Monday, 20 April 2009

An alternative to the alternative of renewable energy – probably…

CBS news last night did a "60 Minutes" programme including a 12 minute feature on Cold Fusion research 20 years on - it's now called LENR (low energy nuclear reactions) or CANR (chemically assisted nuclear reactions). There’s a 15 second advert first before the video (that I’ve embedded below) starts.

I've been following the almost underground pariah science that has been done in this area since 1989 and, as I've mentioned before, I've contributed to a couple of publications about the subject. Cold Fusion is going to get hot again soon. If you want to follow developments, here are links to probably the two best web resources around for a general overview and also detailed scientific papers.

New Energy Times

LENR-CANR.org

CBS’s piece left out probably the “hottest”, most convincing (to sceptics), piece of recent research which was done by the US Navy's Space and Naval Warfare Systems Center (SPAWAR) in San Diego, California.The video below is a relatively non technical explanation of  what the SPAWAR centre found – that there is hard evidence of nuclear reactions taking place in the cells beyond the well-established fact that more heat is generated than can be accounted for by the conventional calculations of chemistry. Briefly,they see tracks in a plastic radiation detector (CR39) that are hard to explain without taking them as strong evidence that energetic nuclear particles are formed in the test cells, which should not be there according to conventional nuclear physics.

2 comments:

TonyTheProf said...

Hmm. I'd like to see power generation on a decent scale - i.e. city usable before I'd give it much credence. After all New Scientist ran a piece on "cloaking technology" - very Star Trek - but you have to be nano-molecule size for it to work.

Nick Palmer said...

Maybe you're missing the point.
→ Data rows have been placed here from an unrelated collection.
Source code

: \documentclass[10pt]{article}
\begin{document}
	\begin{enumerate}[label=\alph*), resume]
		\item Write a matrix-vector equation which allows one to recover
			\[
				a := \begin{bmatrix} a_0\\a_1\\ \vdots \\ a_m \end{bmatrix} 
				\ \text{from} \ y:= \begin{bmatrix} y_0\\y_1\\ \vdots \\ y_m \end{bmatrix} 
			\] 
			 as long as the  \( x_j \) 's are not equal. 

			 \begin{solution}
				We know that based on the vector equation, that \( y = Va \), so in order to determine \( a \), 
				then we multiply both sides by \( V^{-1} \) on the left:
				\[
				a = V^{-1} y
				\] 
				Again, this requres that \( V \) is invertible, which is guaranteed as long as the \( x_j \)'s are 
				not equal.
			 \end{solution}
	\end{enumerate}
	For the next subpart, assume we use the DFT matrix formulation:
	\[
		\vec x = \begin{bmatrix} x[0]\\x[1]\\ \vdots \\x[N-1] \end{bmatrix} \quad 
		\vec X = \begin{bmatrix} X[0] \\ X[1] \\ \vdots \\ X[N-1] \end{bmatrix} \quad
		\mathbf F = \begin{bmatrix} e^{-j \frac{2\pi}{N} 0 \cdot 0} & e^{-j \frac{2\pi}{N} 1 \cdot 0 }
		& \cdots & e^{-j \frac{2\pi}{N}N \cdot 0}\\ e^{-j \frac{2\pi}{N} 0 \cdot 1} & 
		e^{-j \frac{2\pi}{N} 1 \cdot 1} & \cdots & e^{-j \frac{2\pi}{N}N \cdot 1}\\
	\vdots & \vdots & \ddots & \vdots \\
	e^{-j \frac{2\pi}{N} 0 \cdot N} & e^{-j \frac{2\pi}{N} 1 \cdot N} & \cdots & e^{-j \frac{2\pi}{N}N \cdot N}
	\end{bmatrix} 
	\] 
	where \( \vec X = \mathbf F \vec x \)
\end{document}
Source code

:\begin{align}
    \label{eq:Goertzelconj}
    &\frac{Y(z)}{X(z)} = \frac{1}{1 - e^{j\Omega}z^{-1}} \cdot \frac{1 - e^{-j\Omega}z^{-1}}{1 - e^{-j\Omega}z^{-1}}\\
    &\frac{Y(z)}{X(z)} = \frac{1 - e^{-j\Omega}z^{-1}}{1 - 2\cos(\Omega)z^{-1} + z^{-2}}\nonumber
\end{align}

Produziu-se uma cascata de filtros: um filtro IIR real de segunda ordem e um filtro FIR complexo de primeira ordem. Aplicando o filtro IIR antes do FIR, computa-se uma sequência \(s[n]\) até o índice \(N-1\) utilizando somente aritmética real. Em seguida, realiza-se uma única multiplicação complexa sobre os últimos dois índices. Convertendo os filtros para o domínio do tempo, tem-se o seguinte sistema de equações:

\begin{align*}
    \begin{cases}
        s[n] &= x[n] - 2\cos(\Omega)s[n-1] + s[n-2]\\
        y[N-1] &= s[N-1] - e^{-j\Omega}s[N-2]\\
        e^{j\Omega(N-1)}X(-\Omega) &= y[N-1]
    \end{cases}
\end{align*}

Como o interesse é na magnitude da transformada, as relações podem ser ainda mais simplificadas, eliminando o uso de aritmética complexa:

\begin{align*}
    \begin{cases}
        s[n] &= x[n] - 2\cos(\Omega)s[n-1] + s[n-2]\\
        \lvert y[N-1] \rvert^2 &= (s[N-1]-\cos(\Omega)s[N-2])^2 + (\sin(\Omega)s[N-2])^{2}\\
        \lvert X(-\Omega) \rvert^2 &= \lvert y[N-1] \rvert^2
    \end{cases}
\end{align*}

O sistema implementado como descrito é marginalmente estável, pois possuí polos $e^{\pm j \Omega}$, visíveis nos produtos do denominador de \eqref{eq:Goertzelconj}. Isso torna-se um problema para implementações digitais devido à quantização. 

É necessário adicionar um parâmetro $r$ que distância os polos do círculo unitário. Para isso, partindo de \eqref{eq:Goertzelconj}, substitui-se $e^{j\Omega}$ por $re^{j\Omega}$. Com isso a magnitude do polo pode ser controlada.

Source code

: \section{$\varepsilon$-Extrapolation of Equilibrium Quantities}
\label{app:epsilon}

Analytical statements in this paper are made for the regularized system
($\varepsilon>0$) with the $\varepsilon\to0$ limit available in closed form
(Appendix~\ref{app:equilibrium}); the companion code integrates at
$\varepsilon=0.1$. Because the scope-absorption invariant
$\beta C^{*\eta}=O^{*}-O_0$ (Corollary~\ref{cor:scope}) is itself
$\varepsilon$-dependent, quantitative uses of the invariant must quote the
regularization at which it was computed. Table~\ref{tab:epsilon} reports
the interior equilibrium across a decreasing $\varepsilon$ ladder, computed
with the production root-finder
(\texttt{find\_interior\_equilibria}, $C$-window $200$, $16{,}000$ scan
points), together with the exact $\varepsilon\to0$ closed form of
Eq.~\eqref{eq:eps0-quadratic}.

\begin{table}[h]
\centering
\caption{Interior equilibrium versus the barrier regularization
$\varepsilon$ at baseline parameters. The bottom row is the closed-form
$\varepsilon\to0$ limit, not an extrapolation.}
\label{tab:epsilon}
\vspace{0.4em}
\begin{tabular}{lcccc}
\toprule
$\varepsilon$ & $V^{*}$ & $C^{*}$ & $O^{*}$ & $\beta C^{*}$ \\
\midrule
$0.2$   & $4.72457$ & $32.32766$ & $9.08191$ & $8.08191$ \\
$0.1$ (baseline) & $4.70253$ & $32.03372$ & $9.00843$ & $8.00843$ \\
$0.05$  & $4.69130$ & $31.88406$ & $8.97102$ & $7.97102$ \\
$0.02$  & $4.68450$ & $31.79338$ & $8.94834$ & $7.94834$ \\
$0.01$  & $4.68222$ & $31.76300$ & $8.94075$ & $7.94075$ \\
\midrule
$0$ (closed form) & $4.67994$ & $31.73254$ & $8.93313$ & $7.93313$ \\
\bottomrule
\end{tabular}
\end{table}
As there is so much evidence that there are real nuclear effects that can be generated in relatively benign circumstances (as opposed to in the heart of a nuke - bomb or station), this shows that there is an entirely new field of energy physics to investigate.

10's of thousands of scientists should get to work using an Edisonian approach (trying everything) to figure out everything about it.

The effect holds out the promise of everybody having their own power supplies - everybody could go "off-grid". Imagine how that would alter the dynamics of civilisation, sustainability and global power balances.